Mind you, it’s not as bad as the dim and distant days when I was a magazine editor: the lag time on editorial there was three months so today, for example, I would be writing about sun-kissed Easter breaks, having got all the rubbish about ‘Christmas in the Cotswolds’ out of my system and down to the designers in September.
This led to some incongruities: I remember one particular swimwear fashion shoot taking place in a snowstorm – the goose pimples on the models threatening to overshadow their more normal protuberances and contours.
It also led to a mental dislocation and subsequent matrimonial problems – my mind was geared to the spring and the colours of green, themes of new growth and then my wife would remind me there were two shopping days left to Christmas. This explains why some of my presents included unfestive items like beach loungers and sun tan lotion.
Well that describes some of my difficulties with this particular column and, if anyone would like to end on a happy note perhaps you should stop reading now because, to continue the musical metaphor, Christmas is a rich symphony and sometimes the chords stray from major into minor.
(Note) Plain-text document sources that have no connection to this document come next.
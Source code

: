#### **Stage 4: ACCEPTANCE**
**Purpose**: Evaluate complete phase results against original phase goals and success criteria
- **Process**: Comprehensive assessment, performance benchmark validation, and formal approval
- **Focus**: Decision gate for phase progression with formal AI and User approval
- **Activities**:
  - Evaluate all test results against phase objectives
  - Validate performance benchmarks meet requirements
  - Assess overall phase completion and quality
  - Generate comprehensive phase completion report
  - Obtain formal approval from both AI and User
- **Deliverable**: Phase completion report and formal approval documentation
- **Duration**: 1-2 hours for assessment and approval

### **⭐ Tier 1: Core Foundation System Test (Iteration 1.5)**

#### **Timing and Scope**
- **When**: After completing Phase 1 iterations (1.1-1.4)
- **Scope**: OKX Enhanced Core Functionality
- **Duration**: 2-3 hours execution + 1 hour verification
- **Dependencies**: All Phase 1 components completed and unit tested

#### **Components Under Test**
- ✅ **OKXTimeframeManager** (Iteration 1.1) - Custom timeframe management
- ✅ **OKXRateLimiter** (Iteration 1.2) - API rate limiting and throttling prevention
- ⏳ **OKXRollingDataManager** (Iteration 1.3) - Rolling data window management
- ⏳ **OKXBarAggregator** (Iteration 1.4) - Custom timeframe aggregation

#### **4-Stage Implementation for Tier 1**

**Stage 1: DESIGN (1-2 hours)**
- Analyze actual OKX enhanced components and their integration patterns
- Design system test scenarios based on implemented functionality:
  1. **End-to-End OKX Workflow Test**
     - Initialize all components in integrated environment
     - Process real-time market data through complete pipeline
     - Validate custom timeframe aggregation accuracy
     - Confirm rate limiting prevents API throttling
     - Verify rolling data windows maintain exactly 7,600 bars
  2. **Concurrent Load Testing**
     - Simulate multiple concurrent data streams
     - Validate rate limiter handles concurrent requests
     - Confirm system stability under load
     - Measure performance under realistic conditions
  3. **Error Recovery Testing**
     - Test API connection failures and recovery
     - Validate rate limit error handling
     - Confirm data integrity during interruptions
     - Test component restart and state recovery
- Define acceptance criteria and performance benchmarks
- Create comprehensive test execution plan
Yesterday I heard that friends had suffered a tragic, unexpected and devastating personal loss in truly heart-rending circumstances. I’ll admit to crying when I heard the news and I’m still shell-shocked today. How? Why? Why did it happen?
Now I’m a virger, not a vicar. I do the cleaning not the ‘ology’ (oh yes, very clever) but I am a Christian and, if you are a Christian with at least half a brain then you have to work out what something like this means to your own faith and understanding. So here I go with my personal checklist:
Firstly – God didn’t do this horrible thing to test his servants. That’s not the God I know. It just happened.
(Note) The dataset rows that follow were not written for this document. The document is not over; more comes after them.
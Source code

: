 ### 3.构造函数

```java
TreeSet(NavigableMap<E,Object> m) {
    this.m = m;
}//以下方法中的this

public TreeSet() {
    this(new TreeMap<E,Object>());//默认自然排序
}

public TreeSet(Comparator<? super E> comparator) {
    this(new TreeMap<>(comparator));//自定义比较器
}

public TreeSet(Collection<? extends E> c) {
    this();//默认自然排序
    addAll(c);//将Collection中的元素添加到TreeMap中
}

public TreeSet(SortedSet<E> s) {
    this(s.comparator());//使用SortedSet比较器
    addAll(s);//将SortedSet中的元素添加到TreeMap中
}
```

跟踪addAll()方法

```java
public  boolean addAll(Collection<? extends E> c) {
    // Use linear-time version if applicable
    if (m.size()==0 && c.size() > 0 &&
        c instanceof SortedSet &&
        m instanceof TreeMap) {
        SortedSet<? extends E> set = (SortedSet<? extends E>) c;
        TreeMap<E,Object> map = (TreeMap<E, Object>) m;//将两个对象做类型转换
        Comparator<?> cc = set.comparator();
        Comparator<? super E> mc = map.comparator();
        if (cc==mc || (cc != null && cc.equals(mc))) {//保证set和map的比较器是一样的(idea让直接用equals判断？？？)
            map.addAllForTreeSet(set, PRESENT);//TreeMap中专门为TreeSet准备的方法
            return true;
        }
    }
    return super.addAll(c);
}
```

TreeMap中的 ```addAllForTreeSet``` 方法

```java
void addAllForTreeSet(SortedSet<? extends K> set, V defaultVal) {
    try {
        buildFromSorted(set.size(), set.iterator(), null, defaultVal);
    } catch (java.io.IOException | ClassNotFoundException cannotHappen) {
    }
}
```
Secondly – He shares our pain. That’s not just wishful thinking, but something I have felt in my own life and he helps us to recover. No matter how deep down you fall, through despair or behaviour or oppression, there is always a way out with God’s help and the support of others. The route may be long and seem lonely, but no one needs to be alone– even though in the blackest moments that may not seem true.
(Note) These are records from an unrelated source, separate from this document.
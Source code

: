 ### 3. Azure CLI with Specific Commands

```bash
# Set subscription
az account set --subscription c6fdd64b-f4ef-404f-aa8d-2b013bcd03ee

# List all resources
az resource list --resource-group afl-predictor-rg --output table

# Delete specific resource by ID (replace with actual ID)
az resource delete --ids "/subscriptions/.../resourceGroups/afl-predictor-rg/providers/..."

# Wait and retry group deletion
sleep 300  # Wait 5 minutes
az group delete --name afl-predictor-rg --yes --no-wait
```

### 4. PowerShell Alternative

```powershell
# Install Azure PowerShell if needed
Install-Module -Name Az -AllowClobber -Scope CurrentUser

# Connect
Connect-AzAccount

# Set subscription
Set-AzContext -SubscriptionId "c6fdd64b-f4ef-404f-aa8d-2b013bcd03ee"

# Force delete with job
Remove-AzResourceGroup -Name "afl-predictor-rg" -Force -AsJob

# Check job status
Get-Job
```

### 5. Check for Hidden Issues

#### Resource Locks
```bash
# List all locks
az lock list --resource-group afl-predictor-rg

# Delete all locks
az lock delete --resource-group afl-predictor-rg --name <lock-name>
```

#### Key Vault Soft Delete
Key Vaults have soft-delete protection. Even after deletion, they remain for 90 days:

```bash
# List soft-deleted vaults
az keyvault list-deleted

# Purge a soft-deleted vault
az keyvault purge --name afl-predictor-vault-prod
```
Thirdly – There is life after death and we will all meet again. That’s not yet been proven scientifically but it seems rather a lot of work for evolution to go through, just to give each of us a random spasm of consciousness for a few decades that then disappears.
Fourthly – Prayer works. It does – end of story. I, and many others, will be praying for this family and also, redoubled, for others.
This not the happy, complacent note I might have chosen to share just before Christmas but it’s a clear reminder that not everything is hearts and flowers for everyone and reminds me that the Christian Christmas is actually about giving – especially to those less fortunate than ourselves.
Normally I pay give lip-service to this ideal, but this Christmas I, and perhaps others, have been shocked into facing this truth. We should actively seek out those who may be hurting or in trouble. It may not help this particular tragedy, but it might prevent others in the future.
And that, in its way, is a true Christmas gift.